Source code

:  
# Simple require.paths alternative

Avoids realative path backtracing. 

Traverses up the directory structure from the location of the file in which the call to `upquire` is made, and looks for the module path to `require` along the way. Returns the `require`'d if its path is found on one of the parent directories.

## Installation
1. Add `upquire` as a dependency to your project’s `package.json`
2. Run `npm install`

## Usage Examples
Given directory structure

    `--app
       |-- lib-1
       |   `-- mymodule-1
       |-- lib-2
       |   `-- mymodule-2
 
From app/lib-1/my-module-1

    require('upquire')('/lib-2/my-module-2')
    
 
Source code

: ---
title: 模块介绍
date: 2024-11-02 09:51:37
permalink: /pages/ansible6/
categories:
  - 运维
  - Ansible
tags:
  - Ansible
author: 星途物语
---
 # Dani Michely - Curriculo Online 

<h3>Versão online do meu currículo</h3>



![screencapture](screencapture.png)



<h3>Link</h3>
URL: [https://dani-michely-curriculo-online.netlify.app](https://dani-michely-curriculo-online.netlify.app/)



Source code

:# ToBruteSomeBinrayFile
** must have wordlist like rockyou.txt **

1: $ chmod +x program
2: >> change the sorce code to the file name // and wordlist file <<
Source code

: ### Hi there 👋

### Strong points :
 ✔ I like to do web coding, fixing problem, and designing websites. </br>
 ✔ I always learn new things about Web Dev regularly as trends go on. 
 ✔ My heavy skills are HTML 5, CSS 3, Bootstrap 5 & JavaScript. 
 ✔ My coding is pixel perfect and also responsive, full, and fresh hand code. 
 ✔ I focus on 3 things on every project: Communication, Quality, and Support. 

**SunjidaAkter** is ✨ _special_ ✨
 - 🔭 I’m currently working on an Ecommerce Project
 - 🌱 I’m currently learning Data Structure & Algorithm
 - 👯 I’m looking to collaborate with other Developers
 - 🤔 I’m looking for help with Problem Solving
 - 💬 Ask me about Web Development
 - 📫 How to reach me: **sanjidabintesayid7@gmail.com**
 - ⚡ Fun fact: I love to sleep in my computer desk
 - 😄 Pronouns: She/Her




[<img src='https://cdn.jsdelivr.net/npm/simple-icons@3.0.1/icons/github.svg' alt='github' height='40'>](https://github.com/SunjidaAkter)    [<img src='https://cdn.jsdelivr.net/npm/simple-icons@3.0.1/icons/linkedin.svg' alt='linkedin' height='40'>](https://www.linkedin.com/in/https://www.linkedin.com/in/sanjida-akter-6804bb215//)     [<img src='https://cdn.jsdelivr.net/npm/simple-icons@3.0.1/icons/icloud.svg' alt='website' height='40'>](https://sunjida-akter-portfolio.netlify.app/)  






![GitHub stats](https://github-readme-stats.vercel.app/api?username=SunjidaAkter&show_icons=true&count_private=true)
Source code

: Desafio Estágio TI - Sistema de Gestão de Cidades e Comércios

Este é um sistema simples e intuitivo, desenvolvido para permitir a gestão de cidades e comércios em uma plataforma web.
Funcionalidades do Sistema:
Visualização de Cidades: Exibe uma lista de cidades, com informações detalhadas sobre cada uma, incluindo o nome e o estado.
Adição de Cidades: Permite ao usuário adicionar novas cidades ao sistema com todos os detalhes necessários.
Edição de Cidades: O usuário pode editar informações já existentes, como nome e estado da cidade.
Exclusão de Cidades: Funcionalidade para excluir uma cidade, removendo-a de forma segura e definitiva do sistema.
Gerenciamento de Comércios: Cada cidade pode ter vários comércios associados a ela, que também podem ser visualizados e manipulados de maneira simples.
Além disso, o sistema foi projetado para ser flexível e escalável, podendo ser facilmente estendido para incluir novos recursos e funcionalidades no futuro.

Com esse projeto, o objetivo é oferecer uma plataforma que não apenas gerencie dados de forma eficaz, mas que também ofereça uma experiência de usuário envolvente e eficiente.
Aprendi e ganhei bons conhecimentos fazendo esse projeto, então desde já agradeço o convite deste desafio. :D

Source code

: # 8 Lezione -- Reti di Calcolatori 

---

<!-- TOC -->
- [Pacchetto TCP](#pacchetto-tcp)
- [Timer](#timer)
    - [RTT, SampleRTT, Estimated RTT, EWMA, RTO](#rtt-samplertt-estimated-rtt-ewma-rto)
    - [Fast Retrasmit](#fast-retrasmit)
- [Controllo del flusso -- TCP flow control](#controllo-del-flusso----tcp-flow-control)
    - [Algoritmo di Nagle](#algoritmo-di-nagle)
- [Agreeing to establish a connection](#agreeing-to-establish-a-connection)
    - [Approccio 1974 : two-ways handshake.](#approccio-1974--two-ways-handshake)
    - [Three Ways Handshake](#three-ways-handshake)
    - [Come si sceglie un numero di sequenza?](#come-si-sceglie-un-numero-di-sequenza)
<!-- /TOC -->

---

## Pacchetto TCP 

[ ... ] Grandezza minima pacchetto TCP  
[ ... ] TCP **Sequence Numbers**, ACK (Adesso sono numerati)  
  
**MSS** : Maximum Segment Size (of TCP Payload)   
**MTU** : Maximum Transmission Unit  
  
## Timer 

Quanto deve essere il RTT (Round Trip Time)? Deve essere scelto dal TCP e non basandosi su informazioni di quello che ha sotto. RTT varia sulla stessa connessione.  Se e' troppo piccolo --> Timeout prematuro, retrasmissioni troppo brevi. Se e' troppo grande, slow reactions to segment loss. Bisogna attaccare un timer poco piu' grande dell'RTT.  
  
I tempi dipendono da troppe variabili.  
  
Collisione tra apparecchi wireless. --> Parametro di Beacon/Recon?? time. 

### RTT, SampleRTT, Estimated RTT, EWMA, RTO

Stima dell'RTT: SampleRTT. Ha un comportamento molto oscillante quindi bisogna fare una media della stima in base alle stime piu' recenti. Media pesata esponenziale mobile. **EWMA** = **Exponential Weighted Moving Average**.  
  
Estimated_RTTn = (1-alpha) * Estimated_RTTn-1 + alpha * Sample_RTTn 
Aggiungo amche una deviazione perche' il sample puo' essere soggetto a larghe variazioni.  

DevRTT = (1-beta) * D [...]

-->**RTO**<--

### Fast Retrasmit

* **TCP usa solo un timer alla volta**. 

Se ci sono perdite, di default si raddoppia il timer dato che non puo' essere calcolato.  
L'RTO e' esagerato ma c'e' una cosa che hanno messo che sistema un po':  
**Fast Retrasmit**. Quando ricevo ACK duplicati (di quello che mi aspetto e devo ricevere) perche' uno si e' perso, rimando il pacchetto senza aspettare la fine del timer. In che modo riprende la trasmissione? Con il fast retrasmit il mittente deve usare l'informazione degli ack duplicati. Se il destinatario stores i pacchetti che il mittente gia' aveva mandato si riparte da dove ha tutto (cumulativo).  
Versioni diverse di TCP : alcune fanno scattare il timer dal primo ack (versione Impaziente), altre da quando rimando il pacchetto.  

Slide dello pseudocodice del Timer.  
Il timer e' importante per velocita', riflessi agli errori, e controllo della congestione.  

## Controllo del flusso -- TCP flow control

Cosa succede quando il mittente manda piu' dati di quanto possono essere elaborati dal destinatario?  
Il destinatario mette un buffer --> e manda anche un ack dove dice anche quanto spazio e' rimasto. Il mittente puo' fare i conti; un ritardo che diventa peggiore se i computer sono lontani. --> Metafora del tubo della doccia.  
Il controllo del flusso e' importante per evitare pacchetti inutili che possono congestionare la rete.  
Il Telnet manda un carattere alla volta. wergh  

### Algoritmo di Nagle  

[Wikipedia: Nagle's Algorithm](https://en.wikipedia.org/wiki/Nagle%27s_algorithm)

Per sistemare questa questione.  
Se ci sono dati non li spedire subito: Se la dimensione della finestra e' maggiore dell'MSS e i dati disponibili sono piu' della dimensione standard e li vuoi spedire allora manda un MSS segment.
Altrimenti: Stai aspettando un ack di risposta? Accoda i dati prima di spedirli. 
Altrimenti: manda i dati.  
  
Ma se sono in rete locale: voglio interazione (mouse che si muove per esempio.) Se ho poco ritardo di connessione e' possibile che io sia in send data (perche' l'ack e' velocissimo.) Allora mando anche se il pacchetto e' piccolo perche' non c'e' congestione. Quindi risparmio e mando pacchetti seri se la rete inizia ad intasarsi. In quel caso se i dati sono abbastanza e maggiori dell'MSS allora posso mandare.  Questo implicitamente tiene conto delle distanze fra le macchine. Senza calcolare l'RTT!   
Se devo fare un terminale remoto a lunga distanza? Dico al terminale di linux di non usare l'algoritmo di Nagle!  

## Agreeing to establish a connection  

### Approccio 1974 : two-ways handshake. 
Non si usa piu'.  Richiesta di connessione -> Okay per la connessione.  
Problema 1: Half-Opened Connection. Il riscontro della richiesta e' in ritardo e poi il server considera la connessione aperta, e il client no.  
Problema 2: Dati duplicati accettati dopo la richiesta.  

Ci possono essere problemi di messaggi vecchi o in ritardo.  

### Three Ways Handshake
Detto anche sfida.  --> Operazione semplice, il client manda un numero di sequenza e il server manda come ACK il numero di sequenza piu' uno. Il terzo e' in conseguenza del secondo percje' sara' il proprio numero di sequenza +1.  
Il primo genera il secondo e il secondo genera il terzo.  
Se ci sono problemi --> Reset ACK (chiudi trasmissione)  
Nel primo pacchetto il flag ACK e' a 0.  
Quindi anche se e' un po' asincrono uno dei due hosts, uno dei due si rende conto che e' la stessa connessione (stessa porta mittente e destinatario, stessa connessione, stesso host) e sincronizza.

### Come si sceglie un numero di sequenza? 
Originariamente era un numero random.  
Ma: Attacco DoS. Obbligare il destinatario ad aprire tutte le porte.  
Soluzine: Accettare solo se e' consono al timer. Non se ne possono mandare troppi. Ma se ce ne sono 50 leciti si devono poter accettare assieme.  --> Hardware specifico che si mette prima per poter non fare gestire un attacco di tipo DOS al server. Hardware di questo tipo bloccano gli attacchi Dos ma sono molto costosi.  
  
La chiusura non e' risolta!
===
Set down, exactly as they stand above, the lines starting with the line with "Slide dello pseudocodice del Timer." and going on through the line with "Il destinatario mette", and no others.

Slide dello pseudocodice del Timer.  
Il timer e' importante per velocita', riflessi agli errori, e controllo della congestione.  

## Controllo del flusso -- TCP flow control

Cosa succede quando il mittente manda piu' dati di quanto possono essere elaborati dal destinatario?  
Il destinatario mette un buffer --> e manda anche un ack dove dice anche quanto spazio e' rimasto. Il mittente puo' fare i conti; un ritardo che diventa peggiore se i computer sono lontani. --> Metafora del tubo della doccia.  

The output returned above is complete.